What is expected: Transcribe the listing below exactly, leaving out each image.

Stored data:
= Beginning of Section =
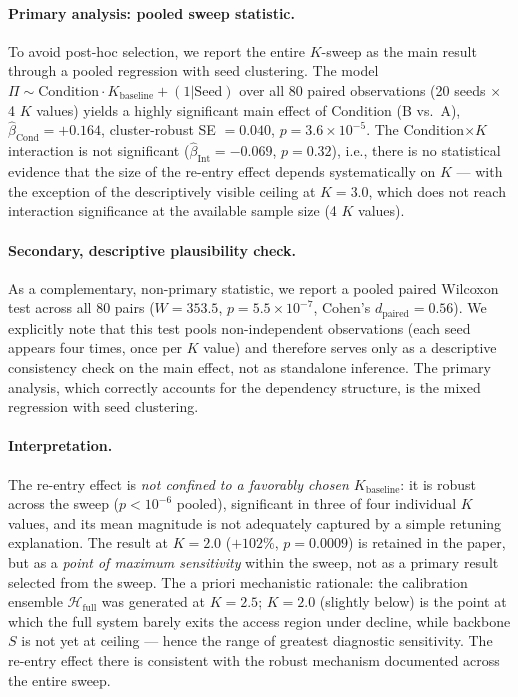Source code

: \documentclass[11pt,a4paper]{article}
\theoremstyle{plain}
\theoremstyle{definition}
\theoremstyle{remark}
\begin{document}
\paragraph{Primary analysis: pooled sweep statistic.} To avoid post-hoc selection, we report the entire $K$-sweep as the main result through a pooled regression with seed clustering. The model $\Pi \sim \mathrm{Condition} \cdot K_{\mathrm{baseline}} + (1|\mathrm{Seed})$ over all 80 paired observations (20 seeds $\times$ 4 $K$ values) yields a highly significant main effect of Condition (B vs.\ A), $\hat{\beta}_{\mathrm{Cond}} = +0.164$, cluster-robust SE $= 0.040$, $p = 3.6 \times 10^{-5}$. The Condition$\times$$K$ interaction is not significant ($\hat{\beta}_{\mathrm{Int}} = -0.069$, $p = 0.32$), i.e., there is no statistical evidence that the size of the re-entry effect depends systematically on $K$ --- with the exception of the descriptively visible ceiling at $K = 3.0$, which does not reach interaction significance at the available sample size (4 $K$ values).

\paragraph{Secondary, descriptive plausibility check.} As a complementary, non-primary statistic, we report a pooled paired Wilcoxon test across all 80 pairs ($W = 353.5$, $p = 5.5 \times 10^{-7}$, Cohen's $d_\mathrm{paired} = 0.56$). We explicitly note that this test pools non-independent observations (each seed appears four times, once per $K$ value) and therefore serves only as a descriptive consistency check on the main effect, not as standalone inference. The primary analysis, which correctly accounts for the dependency structure, is the mixed regression with seed clustering.

\paragraph{Interpretation.} The re-entry effect is \emph{not confined to a favorably chosen $K_{\mathrm{baseline}}$}: it is robust across the sweep ($p < 10^{-6}$ pooled), significant in three of four individual $K$ values, and its mean magnitude is not adequately captured by a simple retuning explanation. The result at $K = 2.0$ ($+102\%$, $p = 0.0009$) is retained in the paper, but as a \emph{point of maximum sensitivity} within the sweep, not as a primary result selected from the sweep. The a priori mechanistic rationale: the calibration ensemble $\mathcal{H}_{\mathrm{full}}$ was generated at $K = 2.5$; $K = 2.0$ (slightly below) is the point at which the full system barely exits the access region under decline, while backbone $S$ is not yet at ceiling --- hence the range of greatest diagnostic sensitivity. The re-entry effect there is consistent with the robust mechanism documented across the entire sweep.
\end{document}
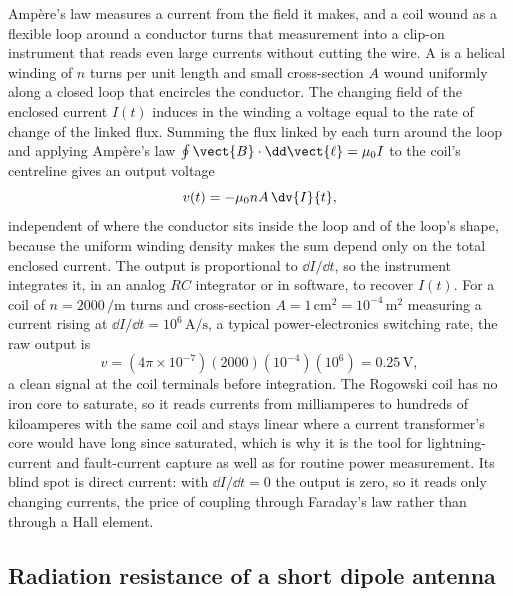 Amp\`ere's law measures a current from the field it makes, and a coil wound
as a flexible loop around a conductor turns that measurement into a
clip-on instrument that reads even large currents without cutting the wire. A
 is a helical winding of $n$ turns per unit length and
small cross-section $A$ wound uniformly along a closed loop that encircles the
conductor. The changing field of the enclosed current $I(t)$ induces in the
winding a voltage equal to the rate of change of the linked flux. Summing the
flux linked by each turn around the loop and applying Amp\`ere's law
$\oint\vect{B}\cdot\dd\vect{\ell} = \mu_0 I$ to the coil's centreline gives an
output voltage
\[
v(t) = -\mu_0 n A\,\dv{I}{t},
\]
independent of where the conductor sits inside the loop and of the loop's
shape, because the uniform winding density makes the sum depend only on the
total enclosed current. The output is proportional to $\dd I/\dd t$, so the
instrument integrates it, in an analog $RC$ integrator or in software, to
recover $I(t)$. For a coil of $n = 2000\,\si{\per\meter}$ turns and
cross-section $A = 1\,\si{\centi\meter\squared} = 10^{-4}\,\si{\meter
\squared}$ measuring a current rising at $\dd I/\dd t = 10^{6}\,\si{\ampere
\per\second}$, a typical power-electronics switching rate, the raw output is
\[
v = (4\pi\times 10^{-7})(2000)(10^{-4})(10^{6}) = 0.25\,\si{\volt},
\]
a clean signal at the coil terminals before integration. The Rogowski coil
has no iron core to saturate, so it reads currents from milliamperes to
hundreds of kiloamperes with the same coil and stays linear where a
current transformer's core would have long since saturated, which is why it
is the tool for lightning-current and fault-current capture as well as for
routine power measurement. Its blind spot is direct current: with $\dd I/
\dd t = 0$ the output is zero, so it reads only changing currents, the price
of coupling through Faraday's law rather than through a Hall element.

\subsection{Radiation resistance of a short dipole antenna}

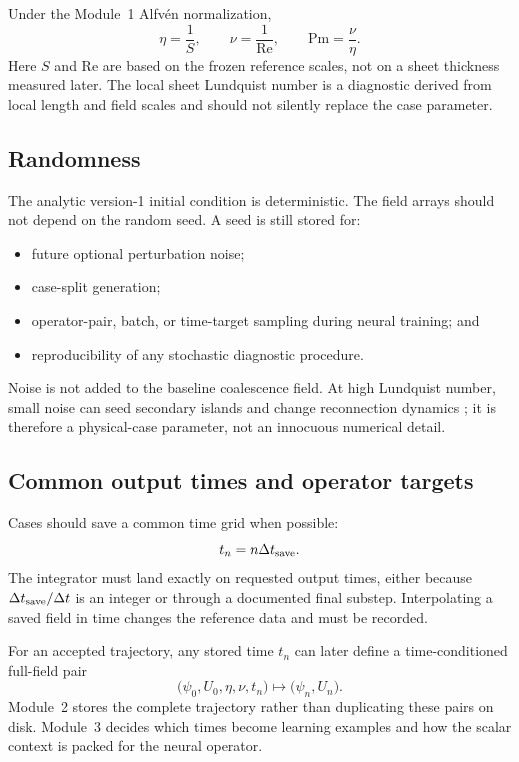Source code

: \documentclass[11pt]{article}
\begin{document}
Under the Module~1 Alfv\'en normalization,
\begin{equation}
\eta=\frac{1}{S},
\qquad
\nu=\frac{1}{\mathrm{Re}},
\qquad
\mathrm{Pm}=\frac{\nu}{\eta}.
\end{equation}
Here $S$ and $\mathrm{Re}$ are based on the frozen reference scales, not on a sheet thickness measured later. The local sheet Lundquist number is a diagnostic derived from local length and field scales and should not silently replace the case parameter.

\subsection{Randomness}

The analytic version-1 initial condition is deterministic. The field arrays should not depend on the random seed. A seed is still stored for:
\begin{itemize}
  \item future optional perturbation noise;
  \item case-split generation;
  \item operator-pair, batch, or time-target sampling during neural training; and
  \item reproducibility of any stochastic diagnostic procedure.
\end{itemize}
Noise is not added to the baseline coalescence field. At high Lundquist number, small noise can seed secondary islands and change reconnection dynamics \cite{Ng2011}; it is therefore a physical-case parameter, not an innocuous numerical detail.

\subsection{Common output times and operator targets}

Cases should save a common time grid when possible:
\begin{equation}
t_n=n\Delta t_{\rm save}.
\end{equation}
The integrator must land exactly on requested output times, either because $\Delta t_{\rm save}/\Delta t$ is an integer or through a documented final substep. Interpolating a saved field in time changes the reference data and must be recorded.

For an accepted trajectory, any stored time $t_n$ can later define a time-conditioned full-field pair
\begin{equation}
\bigl(\psi_0,U_0,\eta,\nu,t_n\bigr)
\longmapsto
\bigl(\psi_n,U_n\bigr).
\label{eq:time_pair}
\end{equation}
Module~2 stores the complete trajectory rather than duplicating these pairs on disk. Module~3 decides which times become learning examples and how the scalar context is packed for the neural operator.
\end{document}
= End of Section =
Task result:
Source code

: \documentclass[11pt,a4paper]{article}
\theoremstyle{plain}
\theoremstyle{definition}
\theoremstyle{remark}
\begin{document}
\paragraph{Primary analysis: pooled sweep statistic.} To avoid post-hoc selection, we report the entire $K$-sweep as the main result through a pooled regression with seed clustering. The model $\Pi \sim \mathrm{Condition} \cdot K_{\mathrm{baseline}} + (1|\mathrm{Seed})$ over all 80 paired observations (20 seeds $\times$ 4 $K$ values) yields a highly significant main effect of Condition (B vs.\ A), $\hat{\beta}_{\mathrm{Cond}} = +0.164$, cluster-robust SE $= 0.040$, $p = 3.6 \times 10^{-5}$. The Condition$\times$$K$ interaction is not significant ($\hat{\beta}_{\mathrm{Int}} = -0.069$, $p = 0.32$), i.e., there is no statistical evidence that the size of the re-entry effect depends systematically on $K$ --- with the exception of the descriptively visible ceiling at $K = 3.0$, which does not reach interaction significance at the available sample size (4 $K$ values).

\paragraph{Secondary, descriptive plausibility check.} As a complementary, non-primary statistic, we report a pooled paired Wilcoxon test across all 80 pairs ($W = 353.5$, $p = 5.5 \times 10^{-7}$, Cohen's $d_\mathrm{paired} = 0.56$). We explicitly note that this test pools non-independent observations (each seed appears four times, once per $K$ value) and therefore serves only as a descriptive consistency check on the main effect, not as standalone inference. The primary analysis, which correctly accounts for the dependency structure, is the mixed regression with seed clustering.

\paragraph{Interpretation.} The re-entry effect is \emph{not confined to a favorably chosen $K_{\mathrm{baseline}}$}: it is robust across the sweep ($p < 10^{-6}$ pooled), significant in three of four individual $K$ values, and its mean magnitude is not adequately captured by a simple retuning explanation. The result at $K = 2.0$ ($+102\%$, $p = 0.0009$) is retained in the paper, but as a \emph{point of maximum sensitivity} within the sweep, not as a primary result selected from the sweep. The a priori mechanistic rationale: the calibration ensemble $\mathcal{H}_{\mathrm{full}}$ was generated at $K = 2.5$; $K = 2.0$ (slightly below) is the point at which the full system barely exits the access region under decline, while backbone $S$ is not yet at ceiling --- hence the range of greatest diagnostic sensitivity. The re-entry effect there is consistent with the robust mechanism documented across the entire sweep.
\end{document}
 Amp\`ere's law measures a current from the field it makes, and a coil wound
as a flexible loop around a conductor turns that measurement into a
clip-on instrument that reads even large currents without cutting the wire. A
 is a helical winding of $n$ turns per unit length and
small cross-section $A$ wound uniformly along a closed loop that encircles the
conductor. The changing field of the enclosed current $I(t)$ induces in the
winding a voltage equal to the rate of change of the linked flux. Summing the
flux linked by each turn around the loop and applying Amp\`ere's law
$\oint\vect{B}\cdot\dd\vect{\ell} = \mu_0 I$ to the coil's centreline gives an
output voltage
\[
v(t) = -\mu_0 n A\,\dv{I}{t},
\]
independent of where the conductor sits inside the loop and of the loop's
shape, because the uniform winding density makes the sum depend only on the
total enclosed current. The output is proportional to $\dd I/\dd t$, so the
instrument integrates it, in an analog $RC$ integrator or in software, to
recover $I(t)$. For a coil of $n = 2000\,\si{\per\meter}$ turns and
cross-section $A = 1\,\si{\centi\meter\squared} = 10^{-4}\,\si{\meter
\squared}$ measuring a current rising at $\dd I/\dd t = 10^{6}\,\si{\ampere
\per\second}$, a typical power-electronics switching rate, the raw output is
\[
v = (4\pi\times 10^{-7})(2000)(10^{-4})(10^{6}) = 0.25\,\si{\volt},
\]
a clean signal at the coil terminals before integration. The Rogowski coil
has no iron core to saturate, so it reads currents from milliamperes to
hundreds of kiloamperes with the same coil and stays linear where a
current transformer's core would have long since saturated, which is why it
is the tool for lightning-current and fault-current capture as well as for
routine power measurement. Its blind spot is direct current: with $\dd I/
\dd t = 0$ the output is zero, so it reads only changing currents, the price
of coupling through Faraday's law rather than through a Hall element.

\subsection{Radiation resistance of a short dipole antenna}

Source code

: \documentclass[11pt]{article}
\begin{document}
Under the Module~1 Alfv\'en normalization,
\begin{equation}
\eta=\frac{1}{S},
\qquad
\nu=\frac{1}{\mathrm{Re}},
\qquad
\mathrm{Pm}=\frac{\nu}{\eta}.
\end{equation}
Here $S$ and $\mathrm{Re}$ are based on the frozen reference scales, not on a sheet thickness measured later. The local sheet Lundquist number is a diagnostic derived from local length and field scales and should not silently replace the case parameter.

\subsection{Randomness}

The analytic version-1 initial condition is deterministic. The field arrays should not depend on the random seed. A seed is still stored for:
\begin{itemize}
  \item future optional perturbation noise;
  \item case-split generation;
  \item operator-pair, batch, or time-target sampling during neural training; and
  \item reproducibility of any stochastic diagnostic procedure.
\end{itemize}
Noise is not added to the baseline coalescence field. At high Lundquist number, small noise can seed secondary islands and change reconnection dynamics \cite{Ng2011}; it is therefore a physical-case parameter, not an innocuous numerical detail.

\subsection{Common output times and operator targets}

Cases should save a common time grid when possible:
\begin{equation}
t_n=n\Delta t_{\rm save}.
\end{equation}
The integrator must land exactly on requested output times, either because $\Delta t_{\rm save}/\Delta t$ is an integer or through a documented final substep. Interpolating a saved field in time changes the reference data and must be recorded.

For an accepted trajectory, any stored time $t_n$ can later define a time-conditioned full-field pair
\begin{equation}
\bigl(\psi_0,U_0,\eta,\nu,t_n\bigr)
\longmapsto
\bigl(\psi_n,U_n\bigr).
\label{eq:time_pair}
\end{equation}
Module~2 stores the complete trajectory rather than duplicating these pairs on disk. Module~3 decides which times become learning examples and how the scalar context is packed for the neural operator.
\end{document}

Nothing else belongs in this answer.